7.1.    De burgemeester heeft de bezwaren opnieuw ongegrond verklaard. Aan dit nieuwe besluit heeft de burgemeester een op ambtseed opgemaakte bestuurlijke rapportage van 12 mei 2023 ten grondslag gelegd, waarin de politie adviseert om de aanvraag tot verruiming van de openingstijden af te wijzen. In deze rapportage staan ongeveer 30 incidenten beschreven in de periode 2018 tot en met 2023 waarin [wederpartij] staat vermeld. Daarnaast neemt de burgemeester het standpunt in dat hij de aanvraag van de ontheffing afwijst conform de op 29 april 2023 ingevoerde Beleidsregel ontheffingen sluitingsuur gemeente IJsselstein 2023 (hierna: de beleidsregel).
8.       [wederpartij] kan zich niet verenigen met dit nieuwe besluit van 12 mei 2023. Volgens haar mocht de burgemeester zich niet baseren op de bestuurlijke rapportage van 12 mei 2023, omdat daaruit alleen een onrustig straatbeeld blijkt en de incidenten nog steeds niet aan haar gekoppeld kunnen worden. Daar komt bij dat het besluit in strijd is met het gelijkheidsbeginsel, omdat volgens [wederpartij] andere horeca-inrichtingen in de buurt wel ontheffing hebben voor de openingstijden.
9.       De Afdeling is van oordeel dat de burgemeester, mede gelet op de bestuurlijke rapportage van 12 mei 2023, zijn besluit voldoende heeft gemotiveerd. Gelet op de aard van de incidenten en het aantal incidenten heeft de burgemeester zich op het standpunt mogen stellen dat het belang van de openbare orde in de zin van artikel 1:8 van de Algemene Plaatselijke Verordening 2023 (hierna: de APV) zich verzet tegen een ontheffing van de sluitingstijden. De burgemeester verwijst verder naar de beleidsregel waarin staat dat de burgemeester geen ontheffing verleent aan een horecabedrijf dat eten verkoopt. Nu [wederpartij] als snackbar eten verkoopt heeft de burgemeester daarmee conform de beleidsregel de aanvraag afgewezen. [wederpartij] stelt dat de burgemeester cafés in de omgeving wel een ontheffing heeft verleend. De burgemeester heeft toegelicht dat er geen soortgelijke horecagelegenheden als de snackbar van [wederpartij] zijn met een dergelijke ontheffing. Verder heeft de burgemeester toegelicht dat één Grieks restaurant in het verleden weliswaar een ontheffing voor de sluitingstijden had, maar dat deze ontheffing naar aanleiding van de in 2023 in werking getreden beleidsregel inmiddels is ingetrokken door de burgemeester. Het betoog over het gelijkheidsbeginsel kan daarom niet slagen. Dit betekent dat de burgemeester conform de APV en de beleidsregel de aanvraag om ontheffing van de sluitingstijd van [wederpartij] mocht afwijzen.
Het betoog slaagt niet.
10.     Het beroep van [wederpartij] tegen het besluit van 12 mei 2023 is ongegrond.
Conclusie
11.     Het hoger beroep is ongegrond. De aangevallen uitspraak dient te worden bevestigd. Het beroep tegen het besluit van 12 mei 2023 is ongegrond.

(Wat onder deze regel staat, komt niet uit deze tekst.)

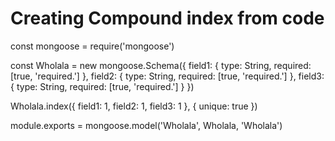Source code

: Creating Compound index from code
======

const mongoose = require('mongoose')

const Wholala = new mongoose.Schema({
  field1: { type: String, required: [true, 'required.'] },
  field2: { type: String, required: [true, 'required.'] },
  field3: { type: String, required: [true, 'required.'] }
})

Wholala.index({ field1: 1, field2: 1, field3: 1 }, { unique: true })

module.exports = mongoose.model('Wholala', Wholala, 'Wholala')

12.     De burgemeester moet de proceskosten van [wederpartij] vergoeden.
13.     Gelet op artikel 8:109, tweede lid, van de Awb moet griffierecht van de burgemeester worden geheven.
Beslissing
De Afdeling bestuursrechtspraak van de Raad van State:
I.        bevestigt de aangevallen uitspraak;
II.       verklaart het beroep tegen het besluit van de burgemeester van IJsselstein van 12 mei 2023, kenmerk D108890, ongegrond;
III.      veroordeelt de burgemeester tot vergoeding van bij [wederpartij] in verband met de behandeling van het hoger beroep opgekomen proceskosten tot een bedrag van € 1.814,00, geheel toe te rekenen aan door een derde beroepsmatige verleende rechtsbijstand;
IV.      bepaalt dat van de burgemeester van IJsselstein een griffierecht van € 365,00 wordt geheven.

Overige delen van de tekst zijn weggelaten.